PROBLEM TO WORK ON: Could you copy each line of the entries that contains "specific"?

DATA RECORDS:
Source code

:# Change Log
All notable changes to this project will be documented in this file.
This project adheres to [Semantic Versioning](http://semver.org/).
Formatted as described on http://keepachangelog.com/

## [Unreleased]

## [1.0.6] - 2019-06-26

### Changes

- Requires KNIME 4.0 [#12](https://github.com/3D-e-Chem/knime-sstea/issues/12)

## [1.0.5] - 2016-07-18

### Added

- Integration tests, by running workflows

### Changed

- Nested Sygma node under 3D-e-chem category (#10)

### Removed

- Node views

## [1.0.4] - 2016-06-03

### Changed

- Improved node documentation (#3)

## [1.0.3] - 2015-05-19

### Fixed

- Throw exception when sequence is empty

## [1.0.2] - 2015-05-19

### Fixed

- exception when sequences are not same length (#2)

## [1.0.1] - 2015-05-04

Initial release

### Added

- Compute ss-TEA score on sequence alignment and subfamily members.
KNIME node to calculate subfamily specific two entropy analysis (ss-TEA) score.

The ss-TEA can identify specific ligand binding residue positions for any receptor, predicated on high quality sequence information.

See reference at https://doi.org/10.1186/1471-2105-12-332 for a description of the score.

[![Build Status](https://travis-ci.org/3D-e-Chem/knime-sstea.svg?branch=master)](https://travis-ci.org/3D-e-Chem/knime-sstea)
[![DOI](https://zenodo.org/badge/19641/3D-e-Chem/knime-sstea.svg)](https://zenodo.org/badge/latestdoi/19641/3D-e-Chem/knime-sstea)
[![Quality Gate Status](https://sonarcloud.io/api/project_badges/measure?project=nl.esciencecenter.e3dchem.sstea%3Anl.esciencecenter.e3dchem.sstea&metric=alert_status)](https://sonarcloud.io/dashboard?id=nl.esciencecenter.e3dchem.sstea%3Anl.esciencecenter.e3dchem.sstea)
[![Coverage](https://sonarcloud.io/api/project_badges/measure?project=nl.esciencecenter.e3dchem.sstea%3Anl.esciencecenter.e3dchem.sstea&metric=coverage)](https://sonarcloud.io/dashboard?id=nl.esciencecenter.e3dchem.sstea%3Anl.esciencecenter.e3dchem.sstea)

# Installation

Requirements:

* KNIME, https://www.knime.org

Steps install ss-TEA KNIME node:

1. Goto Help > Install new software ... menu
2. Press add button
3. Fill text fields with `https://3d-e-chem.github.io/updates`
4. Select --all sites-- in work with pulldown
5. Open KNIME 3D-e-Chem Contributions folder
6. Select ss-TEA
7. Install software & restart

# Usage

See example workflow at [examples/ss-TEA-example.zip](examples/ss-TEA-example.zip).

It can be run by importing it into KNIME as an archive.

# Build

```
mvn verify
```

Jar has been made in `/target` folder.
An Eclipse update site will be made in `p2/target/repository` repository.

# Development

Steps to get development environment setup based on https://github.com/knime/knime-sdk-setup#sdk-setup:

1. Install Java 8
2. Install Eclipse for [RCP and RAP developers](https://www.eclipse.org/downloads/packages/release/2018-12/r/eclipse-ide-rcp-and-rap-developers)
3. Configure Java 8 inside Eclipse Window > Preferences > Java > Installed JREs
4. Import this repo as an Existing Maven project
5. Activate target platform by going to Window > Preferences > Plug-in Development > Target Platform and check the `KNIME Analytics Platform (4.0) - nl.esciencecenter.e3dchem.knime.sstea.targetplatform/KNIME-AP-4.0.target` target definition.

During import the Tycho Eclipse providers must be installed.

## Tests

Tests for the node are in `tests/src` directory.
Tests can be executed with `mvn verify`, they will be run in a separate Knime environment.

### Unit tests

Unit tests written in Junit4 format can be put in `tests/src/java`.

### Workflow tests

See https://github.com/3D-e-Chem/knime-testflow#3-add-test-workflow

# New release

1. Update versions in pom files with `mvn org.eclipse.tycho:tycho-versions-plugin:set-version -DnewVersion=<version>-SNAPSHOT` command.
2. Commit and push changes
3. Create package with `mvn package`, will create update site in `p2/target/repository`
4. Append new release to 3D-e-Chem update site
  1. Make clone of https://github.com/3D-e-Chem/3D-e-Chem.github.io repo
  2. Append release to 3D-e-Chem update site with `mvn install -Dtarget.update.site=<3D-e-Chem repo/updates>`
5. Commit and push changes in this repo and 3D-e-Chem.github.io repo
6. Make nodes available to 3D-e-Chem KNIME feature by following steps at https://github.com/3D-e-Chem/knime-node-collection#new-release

ANSWER AREA:
KNIME node to calculate subfamily specific two entropy analysis (ss-TEA) score.
The ss-TEA can identify specific ligand binding residue positions for any receptor, predicated on high quality sequence information.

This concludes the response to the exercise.